Hence our list "quoting from memory" now contains 2 items, TeleAthenars and Telyts.

BTW, what were the lenses in use in Big Berthas ? (http://petapixel.com/2014/04/25/a-look-back-at-the-120lb-action-camera-known-as-big-bertha/)

Dan Fromm
7-Jul-2014, 08:28
Lenses for Big Berthas? Whatever was available, most Berthas seem to have been improvised. Eve Girard has a Bertha designed by Jim Frezzolini that's fitted with a 500/4.5 Tessar. I believe, with practically no data to support the belief, that most Berthas used tele lenses extracted from aerial cameras.
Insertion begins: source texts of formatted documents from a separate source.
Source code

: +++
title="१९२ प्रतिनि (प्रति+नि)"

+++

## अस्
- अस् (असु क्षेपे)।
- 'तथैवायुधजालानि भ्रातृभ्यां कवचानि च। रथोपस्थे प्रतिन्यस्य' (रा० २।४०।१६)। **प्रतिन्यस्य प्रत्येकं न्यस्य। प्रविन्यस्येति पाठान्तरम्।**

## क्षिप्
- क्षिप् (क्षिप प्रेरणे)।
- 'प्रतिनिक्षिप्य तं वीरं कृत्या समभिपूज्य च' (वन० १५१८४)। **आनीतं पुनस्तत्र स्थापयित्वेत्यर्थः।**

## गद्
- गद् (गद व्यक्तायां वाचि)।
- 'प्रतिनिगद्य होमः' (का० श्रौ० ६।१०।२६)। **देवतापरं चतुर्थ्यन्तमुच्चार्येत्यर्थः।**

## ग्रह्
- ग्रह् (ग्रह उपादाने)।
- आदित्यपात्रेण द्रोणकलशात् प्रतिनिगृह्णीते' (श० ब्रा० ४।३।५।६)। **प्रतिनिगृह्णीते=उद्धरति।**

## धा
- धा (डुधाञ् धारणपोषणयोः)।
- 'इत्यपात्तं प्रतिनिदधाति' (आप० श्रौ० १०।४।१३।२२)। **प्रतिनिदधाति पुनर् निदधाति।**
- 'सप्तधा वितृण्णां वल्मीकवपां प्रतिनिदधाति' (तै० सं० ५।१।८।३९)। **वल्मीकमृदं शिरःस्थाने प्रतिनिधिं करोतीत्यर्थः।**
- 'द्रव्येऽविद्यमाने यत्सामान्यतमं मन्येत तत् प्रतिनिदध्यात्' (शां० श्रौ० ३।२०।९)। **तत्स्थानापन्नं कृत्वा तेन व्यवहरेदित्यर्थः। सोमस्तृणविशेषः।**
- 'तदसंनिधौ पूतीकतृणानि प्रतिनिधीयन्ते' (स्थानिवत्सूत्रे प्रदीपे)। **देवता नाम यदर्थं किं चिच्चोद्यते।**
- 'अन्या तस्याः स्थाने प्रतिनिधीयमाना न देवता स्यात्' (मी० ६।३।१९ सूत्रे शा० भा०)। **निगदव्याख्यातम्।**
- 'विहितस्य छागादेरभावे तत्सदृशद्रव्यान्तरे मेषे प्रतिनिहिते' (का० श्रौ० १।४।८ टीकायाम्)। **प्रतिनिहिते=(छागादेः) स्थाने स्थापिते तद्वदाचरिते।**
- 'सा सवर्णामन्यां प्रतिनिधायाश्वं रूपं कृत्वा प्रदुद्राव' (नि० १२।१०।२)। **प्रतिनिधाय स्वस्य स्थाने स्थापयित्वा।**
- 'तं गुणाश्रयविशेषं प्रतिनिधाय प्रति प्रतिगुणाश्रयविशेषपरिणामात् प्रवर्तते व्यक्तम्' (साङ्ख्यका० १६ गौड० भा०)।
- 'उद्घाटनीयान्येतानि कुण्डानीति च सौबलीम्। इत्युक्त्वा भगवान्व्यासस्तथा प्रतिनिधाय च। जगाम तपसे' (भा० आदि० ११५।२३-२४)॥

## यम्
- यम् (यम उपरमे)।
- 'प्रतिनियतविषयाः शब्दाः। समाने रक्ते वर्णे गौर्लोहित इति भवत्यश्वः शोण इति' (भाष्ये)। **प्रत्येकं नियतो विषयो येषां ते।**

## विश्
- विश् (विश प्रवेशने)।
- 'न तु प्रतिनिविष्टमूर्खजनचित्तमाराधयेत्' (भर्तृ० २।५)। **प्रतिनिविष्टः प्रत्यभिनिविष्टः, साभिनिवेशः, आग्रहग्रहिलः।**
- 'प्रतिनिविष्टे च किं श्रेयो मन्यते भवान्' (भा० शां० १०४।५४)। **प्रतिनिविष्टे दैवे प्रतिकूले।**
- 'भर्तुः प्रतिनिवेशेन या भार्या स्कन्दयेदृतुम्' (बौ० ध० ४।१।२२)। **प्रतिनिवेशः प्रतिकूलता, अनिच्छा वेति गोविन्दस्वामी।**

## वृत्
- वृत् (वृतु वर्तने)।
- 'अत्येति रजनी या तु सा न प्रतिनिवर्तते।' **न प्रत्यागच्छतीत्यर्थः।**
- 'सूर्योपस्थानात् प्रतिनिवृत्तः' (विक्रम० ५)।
My failed Baby Bertha uses process lenses; the two longest are a 610/9 Apo-Nikkor (46 degrees) and a 900/10 Apo-Saphir (40 degrees).

Come to think of it, the OP should look at http://archive.org/details/USAF_lens_datasheets , which has a few narrow angle non-teles.

Emmanuel BIGLER
7-Jul-2014, 09:11
http://archive.org/details/USAF_lens_datasheets

Thanks, Dan, for the link.

If I understand well, US regulations read as follows
"Documentation relative to military equipement, paid in the past by the US taxpayer, and once duly de-classified, shall be available for free, even to non-US taxpayers".

I already knew about this generous attitude for Civilian things like Prokudin Gorskii's tri-color images, but it seems to apply also to documention of old aerial cameras! Great!

genotypewriter
17-Jul-2014, 19:56
Thanks everyone for the informative replies and links to resources. Lots of food for thought.